Posted to user@ranger.apache.org by 林家銘 <ro...@gmail.com> on 2015/05/19 07:03:10 UTC

Ranger Hiveserver2 authorization problems

Hi

I am using the beeline and Ranger in HDP2.2 sandbox.

My scenario is
Firstly, I create a user "user1" in Ranger and join the user to a
group says "users", which should be an unix group.
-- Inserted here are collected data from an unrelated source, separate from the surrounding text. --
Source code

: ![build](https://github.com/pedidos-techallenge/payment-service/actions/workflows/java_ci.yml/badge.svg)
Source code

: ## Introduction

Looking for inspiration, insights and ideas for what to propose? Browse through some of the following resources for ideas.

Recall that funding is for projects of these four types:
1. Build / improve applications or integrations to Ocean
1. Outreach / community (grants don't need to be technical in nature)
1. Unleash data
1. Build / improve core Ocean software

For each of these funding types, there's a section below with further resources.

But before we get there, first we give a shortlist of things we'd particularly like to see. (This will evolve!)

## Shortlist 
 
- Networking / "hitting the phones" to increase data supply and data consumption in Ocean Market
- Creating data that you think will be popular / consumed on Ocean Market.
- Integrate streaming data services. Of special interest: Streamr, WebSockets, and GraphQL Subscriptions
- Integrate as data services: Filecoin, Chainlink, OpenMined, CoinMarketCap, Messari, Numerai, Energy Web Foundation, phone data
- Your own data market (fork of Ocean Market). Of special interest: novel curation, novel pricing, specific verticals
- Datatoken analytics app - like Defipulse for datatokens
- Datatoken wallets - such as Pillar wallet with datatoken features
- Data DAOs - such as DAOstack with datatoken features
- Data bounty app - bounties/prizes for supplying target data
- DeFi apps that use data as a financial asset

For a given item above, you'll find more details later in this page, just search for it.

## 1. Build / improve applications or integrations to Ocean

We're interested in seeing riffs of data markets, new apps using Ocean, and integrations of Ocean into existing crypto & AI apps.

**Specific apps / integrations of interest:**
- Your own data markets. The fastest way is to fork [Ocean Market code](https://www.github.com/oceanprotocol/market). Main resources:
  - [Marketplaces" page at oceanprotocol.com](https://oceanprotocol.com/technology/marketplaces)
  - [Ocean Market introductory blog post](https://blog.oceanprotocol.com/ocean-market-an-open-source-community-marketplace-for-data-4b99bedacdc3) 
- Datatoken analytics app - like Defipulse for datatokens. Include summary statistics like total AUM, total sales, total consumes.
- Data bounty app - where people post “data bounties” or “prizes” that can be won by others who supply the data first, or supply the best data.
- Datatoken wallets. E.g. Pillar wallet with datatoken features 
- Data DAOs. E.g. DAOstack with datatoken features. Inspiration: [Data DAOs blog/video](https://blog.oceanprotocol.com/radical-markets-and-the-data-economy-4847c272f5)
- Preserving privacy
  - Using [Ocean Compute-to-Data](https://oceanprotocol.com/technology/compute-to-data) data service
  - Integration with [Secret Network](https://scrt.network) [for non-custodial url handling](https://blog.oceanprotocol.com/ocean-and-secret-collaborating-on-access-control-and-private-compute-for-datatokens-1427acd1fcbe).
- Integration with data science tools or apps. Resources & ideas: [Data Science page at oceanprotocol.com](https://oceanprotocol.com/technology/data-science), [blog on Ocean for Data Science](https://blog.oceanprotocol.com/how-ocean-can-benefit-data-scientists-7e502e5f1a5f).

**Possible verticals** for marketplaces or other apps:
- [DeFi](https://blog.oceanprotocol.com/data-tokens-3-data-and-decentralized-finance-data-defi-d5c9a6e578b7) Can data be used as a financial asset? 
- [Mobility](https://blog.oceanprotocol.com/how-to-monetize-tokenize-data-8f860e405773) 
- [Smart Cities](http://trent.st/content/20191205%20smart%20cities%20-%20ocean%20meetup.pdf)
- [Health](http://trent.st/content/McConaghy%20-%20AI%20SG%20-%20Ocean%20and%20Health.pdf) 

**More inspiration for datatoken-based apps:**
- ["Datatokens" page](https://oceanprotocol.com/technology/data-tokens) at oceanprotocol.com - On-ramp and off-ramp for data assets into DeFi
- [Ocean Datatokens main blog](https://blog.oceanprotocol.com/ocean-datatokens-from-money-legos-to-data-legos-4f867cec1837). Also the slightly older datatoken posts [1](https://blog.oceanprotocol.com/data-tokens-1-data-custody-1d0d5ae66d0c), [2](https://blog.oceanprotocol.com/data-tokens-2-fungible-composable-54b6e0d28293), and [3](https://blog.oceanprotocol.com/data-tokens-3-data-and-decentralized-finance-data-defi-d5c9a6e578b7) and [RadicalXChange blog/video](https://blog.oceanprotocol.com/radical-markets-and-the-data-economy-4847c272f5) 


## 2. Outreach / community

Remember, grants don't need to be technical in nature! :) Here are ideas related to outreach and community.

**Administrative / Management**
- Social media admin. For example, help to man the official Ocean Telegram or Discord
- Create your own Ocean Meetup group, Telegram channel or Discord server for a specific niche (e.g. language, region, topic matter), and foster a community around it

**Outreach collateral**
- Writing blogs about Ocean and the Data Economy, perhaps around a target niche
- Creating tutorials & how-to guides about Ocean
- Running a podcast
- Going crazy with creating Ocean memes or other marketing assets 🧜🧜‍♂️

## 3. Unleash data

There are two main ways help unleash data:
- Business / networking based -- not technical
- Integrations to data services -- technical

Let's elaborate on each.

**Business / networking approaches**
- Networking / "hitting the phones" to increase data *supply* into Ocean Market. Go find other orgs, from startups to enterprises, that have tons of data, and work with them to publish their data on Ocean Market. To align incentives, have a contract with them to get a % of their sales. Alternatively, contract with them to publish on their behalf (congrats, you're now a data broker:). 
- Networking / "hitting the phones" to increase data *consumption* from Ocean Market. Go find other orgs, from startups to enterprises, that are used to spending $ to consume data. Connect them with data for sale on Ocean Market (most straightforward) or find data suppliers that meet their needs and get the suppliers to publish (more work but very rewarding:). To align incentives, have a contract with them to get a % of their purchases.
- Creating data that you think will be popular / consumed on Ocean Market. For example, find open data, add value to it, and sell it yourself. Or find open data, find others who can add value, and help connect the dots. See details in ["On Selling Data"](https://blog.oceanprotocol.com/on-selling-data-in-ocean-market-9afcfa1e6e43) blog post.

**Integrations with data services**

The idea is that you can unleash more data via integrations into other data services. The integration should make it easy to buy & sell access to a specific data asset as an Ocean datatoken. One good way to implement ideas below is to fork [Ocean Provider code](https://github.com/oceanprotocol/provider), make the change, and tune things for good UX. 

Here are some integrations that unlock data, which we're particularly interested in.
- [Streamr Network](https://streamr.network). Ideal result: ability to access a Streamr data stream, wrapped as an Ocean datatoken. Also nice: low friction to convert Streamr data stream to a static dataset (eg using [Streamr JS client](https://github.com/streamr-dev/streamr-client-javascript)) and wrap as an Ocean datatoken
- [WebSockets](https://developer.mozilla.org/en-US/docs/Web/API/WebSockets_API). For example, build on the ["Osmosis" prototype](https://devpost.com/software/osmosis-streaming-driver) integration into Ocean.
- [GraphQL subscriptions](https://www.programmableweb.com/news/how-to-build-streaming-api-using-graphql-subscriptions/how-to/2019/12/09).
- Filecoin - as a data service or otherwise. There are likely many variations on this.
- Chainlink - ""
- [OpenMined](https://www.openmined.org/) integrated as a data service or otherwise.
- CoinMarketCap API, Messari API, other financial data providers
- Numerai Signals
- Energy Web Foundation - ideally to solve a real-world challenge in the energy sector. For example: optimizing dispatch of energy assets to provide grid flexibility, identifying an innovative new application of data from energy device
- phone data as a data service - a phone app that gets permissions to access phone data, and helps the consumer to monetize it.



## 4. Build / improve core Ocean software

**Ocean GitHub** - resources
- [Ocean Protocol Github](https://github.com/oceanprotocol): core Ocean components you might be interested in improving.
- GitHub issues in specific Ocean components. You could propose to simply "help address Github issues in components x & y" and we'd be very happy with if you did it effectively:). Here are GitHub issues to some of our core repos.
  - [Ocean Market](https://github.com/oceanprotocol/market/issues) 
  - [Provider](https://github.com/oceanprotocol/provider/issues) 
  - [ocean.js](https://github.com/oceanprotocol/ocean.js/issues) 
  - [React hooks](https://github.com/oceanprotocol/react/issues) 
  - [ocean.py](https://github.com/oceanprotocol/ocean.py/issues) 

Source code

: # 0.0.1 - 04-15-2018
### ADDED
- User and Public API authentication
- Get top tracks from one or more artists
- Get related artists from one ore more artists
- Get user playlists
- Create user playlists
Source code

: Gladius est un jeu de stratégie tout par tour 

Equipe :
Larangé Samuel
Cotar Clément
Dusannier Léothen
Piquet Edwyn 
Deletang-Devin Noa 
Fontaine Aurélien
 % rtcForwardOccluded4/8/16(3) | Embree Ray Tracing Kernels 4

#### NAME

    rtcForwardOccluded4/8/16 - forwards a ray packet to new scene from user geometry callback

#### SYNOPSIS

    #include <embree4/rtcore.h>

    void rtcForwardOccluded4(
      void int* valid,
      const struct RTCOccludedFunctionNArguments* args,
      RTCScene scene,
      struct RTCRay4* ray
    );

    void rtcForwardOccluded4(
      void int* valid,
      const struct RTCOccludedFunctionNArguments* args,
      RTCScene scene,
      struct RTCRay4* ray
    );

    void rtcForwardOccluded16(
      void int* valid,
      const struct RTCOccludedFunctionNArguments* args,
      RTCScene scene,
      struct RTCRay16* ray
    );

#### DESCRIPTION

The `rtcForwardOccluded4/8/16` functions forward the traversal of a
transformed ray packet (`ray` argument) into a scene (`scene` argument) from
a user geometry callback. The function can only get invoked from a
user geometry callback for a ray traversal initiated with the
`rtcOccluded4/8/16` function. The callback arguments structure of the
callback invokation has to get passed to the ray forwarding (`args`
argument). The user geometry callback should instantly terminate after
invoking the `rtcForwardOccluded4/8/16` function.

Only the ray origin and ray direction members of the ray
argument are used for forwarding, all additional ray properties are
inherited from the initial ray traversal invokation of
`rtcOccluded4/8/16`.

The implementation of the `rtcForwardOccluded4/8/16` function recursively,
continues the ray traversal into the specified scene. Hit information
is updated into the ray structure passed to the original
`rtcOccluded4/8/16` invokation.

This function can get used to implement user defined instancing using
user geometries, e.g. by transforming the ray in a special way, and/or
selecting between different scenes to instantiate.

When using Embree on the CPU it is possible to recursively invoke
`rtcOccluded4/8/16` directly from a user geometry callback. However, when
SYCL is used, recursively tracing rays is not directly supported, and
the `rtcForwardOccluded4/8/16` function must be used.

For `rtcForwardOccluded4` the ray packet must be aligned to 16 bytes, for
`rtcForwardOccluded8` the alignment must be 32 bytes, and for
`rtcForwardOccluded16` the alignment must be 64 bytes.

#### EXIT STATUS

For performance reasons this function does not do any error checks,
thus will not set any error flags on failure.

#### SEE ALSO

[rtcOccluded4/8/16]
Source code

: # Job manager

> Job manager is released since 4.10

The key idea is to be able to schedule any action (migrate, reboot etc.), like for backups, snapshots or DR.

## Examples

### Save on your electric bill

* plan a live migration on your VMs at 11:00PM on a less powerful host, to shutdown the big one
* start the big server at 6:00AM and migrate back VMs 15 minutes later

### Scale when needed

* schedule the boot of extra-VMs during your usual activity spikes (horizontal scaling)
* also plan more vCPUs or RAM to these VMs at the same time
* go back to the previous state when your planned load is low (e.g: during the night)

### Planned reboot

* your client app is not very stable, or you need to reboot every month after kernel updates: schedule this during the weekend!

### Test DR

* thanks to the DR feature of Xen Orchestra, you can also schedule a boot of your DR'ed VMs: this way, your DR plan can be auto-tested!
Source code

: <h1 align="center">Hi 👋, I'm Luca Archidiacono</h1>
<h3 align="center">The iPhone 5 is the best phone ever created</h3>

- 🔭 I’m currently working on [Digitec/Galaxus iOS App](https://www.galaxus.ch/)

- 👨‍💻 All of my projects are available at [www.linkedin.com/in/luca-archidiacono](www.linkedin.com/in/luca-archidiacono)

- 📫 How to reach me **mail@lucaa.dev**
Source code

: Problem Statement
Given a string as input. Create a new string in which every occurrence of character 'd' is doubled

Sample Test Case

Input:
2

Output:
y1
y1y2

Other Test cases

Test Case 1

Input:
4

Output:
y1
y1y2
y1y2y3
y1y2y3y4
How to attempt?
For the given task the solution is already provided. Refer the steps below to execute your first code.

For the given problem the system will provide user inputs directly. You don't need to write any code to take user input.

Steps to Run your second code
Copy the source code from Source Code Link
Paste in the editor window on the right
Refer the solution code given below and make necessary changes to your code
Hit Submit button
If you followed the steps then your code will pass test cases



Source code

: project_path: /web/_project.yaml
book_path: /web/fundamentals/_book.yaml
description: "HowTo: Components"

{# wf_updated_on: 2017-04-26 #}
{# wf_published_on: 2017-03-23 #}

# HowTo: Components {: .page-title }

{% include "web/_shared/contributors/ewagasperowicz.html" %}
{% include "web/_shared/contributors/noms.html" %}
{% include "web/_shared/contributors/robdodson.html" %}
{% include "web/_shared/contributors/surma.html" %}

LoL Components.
Secondly, I disable all the policies and create one by myself, which
is set to grant all privileges of database "xademo" to the group
"users".

Thirdly, I connect to Hiveserver2 by using beeline command as following
!connect jdbc:hive2://sandbox_host:10000 user1 1qaz2wsx
org.apache.hive.jdbc.HiveDriver

Then, I execute the command "use xademo;" on beeline, but it says
permission denied.
Error: Error while compiling statement: FAILED:
HiveAccessControlException Permission denied: user [user1] does not
have [USE] privilege on [xademo(state=42000,code=40000)

I think the problem is, hive impersonate as "user1", and the hadoop
security library "UserGroupInfomation" doesn't know the groups "user1"
have joined, so I always saw the debug log says the groups of user1
can't be found.

Then what's the best practice of this integration(Ranger with Hiveserver2)?